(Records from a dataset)
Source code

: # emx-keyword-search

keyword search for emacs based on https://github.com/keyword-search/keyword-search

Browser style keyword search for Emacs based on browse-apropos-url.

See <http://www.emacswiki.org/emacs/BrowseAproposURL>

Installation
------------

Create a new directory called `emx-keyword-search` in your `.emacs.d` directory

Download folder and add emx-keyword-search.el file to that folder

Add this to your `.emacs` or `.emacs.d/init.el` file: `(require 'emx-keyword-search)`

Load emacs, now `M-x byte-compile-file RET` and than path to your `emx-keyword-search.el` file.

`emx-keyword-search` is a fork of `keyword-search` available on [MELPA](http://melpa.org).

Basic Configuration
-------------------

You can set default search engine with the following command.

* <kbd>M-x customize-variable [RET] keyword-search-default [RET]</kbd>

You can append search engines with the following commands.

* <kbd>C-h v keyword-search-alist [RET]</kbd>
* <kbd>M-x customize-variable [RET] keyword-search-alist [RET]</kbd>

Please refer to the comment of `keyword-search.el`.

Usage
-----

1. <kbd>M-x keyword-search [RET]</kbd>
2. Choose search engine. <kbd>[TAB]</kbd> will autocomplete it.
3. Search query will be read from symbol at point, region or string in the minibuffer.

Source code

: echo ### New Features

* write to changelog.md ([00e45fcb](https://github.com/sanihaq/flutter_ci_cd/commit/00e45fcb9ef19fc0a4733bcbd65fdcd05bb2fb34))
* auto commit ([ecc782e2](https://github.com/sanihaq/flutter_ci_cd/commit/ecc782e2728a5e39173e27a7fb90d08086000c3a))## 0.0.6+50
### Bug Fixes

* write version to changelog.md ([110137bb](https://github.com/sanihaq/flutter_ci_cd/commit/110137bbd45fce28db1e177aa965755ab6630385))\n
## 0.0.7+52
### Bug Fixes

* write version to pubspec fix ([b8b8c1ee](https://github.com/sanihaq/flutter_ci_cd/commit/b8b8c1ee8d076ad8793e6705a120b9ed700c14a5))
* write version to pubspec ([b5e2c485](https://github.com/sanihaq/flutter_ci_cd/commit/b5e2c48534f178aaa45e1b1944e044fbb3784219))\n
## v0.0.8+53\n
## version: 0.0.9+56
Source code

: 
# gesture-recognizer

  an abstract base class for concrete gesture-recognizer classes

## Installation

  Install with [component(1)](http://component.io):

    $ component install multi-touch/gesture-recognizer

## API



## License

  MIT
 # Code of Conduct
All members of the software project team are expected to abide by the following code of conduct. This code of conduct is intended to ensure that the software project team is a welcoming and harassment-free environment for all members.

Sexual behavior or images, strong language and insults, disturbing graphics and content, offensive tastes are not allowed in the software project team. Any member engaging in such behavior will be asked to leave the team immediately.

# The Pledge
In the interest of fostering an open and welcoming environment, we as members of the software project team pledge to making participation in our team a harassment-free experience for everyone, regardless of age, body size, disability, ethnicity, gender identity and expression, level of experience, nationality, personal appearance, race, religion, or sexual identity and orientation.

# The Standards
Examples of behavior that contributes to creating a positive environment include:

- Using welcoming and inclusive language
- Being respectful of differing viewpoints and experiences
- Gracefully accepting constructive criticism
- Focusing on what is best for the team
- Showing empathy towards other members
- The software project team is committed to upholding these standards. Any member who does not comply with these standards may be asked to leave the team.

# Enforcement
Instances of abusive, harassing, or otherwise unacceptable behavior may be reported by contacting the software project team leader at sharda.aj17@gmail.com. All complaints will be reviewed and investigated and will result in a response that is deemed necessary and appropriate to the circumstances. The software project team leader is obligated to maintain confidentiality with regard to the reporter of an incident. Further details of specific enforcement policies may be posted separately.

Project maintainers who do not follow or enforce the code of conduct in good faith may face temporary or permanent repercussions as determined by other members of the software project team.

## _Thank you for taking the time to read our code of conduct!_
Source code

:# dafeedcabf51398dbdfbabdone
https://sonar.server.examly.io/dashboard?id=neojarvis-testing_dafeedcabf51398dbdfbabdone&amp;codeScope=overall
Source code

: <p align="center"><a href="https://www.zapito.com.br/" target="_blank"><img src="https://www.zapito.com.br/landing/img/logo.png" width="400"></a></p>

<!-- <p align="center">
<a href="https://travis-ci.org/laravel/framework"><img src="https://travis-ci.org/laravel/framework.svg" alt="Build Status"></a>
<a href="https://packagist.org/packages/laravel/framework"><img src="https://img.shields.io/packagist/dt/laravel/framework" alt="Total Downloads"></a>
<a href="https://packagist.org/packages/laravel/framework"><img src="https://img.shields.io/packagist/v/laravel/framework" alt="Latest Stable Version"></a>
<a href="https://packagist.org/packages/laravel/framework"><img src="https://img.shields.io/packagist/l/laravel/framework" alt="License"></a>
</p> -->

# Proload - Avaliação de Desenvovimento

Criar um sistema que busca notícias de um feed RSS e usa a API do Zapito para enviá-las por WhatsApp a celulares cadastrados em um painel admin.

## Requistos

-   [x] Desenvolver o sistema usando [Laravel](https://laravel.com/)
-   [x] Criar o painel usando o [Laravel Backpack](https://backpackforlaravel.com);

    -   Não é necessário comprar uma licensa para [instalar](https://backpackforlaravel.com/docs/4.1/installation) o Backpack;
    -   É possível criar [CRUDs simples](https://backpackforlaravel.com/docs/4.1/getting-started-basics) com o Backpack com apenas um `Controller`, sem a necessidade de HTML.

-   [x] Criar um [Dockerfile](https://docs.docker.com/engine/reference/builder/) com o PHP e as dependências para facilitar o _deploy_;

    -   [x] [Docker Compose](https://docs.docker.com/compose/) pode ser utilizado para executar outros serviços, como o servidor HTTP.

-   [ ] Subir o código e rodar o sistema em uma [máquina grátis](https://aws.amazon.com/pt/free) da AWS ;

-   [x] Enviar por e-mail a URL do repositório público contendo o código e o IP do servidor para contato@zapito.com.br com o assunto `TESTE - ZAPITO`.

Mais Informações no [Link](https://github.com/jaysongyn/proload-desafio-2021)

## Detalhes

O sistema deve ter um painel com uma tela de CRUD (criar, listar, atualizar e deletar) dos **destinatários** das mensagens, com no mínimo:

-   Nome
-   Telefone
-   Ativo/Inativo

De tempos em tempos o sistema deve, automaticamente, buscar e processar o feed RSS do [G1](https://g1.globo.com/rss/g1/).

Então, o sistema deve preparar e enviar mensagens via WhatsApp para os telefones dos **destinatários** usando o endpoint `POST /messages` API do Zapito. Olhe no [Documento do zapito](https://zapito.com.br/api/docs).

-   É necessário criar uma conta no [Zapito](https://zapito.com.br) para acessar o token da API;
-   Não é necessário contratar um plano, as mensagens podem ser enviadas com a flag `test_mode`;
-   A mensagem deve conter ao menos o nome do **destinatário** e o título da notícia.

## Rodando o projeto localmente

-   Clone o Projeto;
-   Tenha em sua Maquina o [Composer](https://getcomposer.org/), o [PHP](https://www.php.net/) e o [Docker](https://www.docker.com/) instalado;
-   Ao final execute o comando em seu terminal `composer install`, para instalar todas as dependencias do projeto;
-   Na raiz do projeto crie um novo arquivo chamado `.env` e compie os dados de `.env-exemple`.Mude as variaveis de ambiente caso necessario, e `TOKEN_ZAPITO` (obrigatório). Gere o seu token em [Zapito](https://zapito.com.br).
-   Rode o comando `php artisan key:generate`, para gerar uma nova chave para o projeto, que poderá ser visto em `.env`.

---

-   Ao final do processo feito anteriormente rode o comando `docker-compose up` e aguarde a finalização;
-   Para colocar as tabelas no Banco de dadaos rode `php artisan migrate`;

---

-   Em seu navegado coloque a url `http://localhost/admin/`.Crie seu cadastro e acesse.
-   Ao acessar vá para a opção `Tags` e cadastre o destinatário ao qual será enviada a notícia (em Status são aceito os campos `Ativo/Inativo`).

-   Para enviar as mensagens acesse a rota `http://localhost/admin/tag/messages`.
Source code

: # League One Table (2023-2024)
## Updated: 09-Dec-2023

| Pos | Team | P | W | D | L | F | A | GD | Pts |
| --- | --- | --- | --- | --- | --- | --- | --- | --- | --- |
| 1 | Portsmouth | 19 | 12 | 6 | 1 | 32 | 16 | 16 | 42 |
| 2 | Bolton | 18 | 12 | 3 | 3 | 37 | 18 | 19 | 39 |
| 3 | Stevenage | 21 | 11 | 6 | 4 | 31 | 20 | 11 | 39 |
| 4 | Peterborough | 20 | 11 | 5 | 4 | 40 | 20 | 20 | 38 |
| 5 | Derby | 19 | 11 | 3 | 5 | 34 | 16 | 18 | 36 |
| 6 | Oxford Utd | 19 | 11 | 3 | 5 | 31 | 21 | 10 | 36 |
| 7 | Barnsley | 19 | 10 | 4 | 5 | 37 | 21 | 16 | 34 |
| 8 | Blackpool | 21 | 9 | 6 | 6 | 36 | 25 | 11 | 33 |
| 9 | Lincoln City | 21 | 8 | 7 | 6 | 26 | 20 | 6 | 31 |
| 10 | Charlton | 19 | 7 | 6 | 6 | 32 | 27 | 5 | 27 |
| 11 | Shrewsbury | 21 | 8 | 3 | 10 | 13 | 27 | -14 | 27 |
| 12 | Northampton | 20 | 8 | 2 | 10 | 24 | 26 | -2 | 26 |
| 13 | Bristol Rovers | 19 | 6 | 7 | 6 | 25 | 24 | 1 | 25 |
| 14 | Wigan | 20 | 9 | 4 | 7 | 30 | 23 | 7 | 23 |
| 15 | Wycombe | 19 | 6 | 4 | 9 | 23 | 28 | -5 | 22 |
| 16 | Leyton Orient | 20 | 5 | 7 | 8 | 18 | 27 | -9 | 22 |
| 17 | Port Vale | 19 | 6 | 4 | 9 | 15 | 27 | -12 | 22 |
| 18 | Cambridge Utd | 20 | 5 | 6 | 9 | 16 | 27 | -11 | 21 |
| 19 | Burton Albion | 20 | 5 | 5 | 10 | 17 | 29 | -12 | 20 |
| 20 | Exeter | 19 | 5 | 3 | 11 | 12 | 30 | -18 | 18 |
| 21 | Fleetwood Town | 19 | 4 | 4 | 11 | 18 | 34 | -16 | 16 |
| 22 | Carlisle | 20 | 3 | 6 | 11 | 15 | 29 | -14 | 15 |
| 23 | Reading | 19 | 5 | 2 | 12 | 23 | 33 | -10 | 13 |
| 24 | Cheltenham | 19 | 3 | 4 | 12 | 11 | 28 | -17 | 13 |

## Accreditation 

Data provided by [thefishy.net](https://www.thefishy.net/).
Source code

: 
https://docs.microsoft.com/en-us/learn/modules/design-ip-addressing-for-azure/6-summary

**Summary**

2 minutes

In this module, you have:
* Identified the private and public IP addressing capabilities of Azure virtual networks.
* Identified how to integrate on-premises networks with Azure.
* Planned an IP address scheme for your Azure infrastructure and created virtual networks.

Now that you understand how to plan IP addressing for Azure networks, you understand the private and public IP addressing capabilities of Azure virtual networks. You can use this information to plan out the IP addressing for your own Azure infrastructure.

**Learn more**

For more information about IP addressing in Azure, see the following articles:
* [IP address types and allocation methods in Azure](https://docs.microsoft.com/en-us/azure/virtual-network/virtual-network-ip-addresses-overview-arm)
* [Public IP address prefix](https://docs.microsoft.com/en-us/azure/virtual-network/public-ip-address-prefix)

§ To do:
Wherever a line in the data above holds "Ativo", copy that line.

§ Your solution:
-   Ativo/Inativo
-   Ao acessar vá para a opção `Tags` e cadastre o destinatário ao qual será enviada a notícia (em Status são aceito os campos `Ativo/Inativo`).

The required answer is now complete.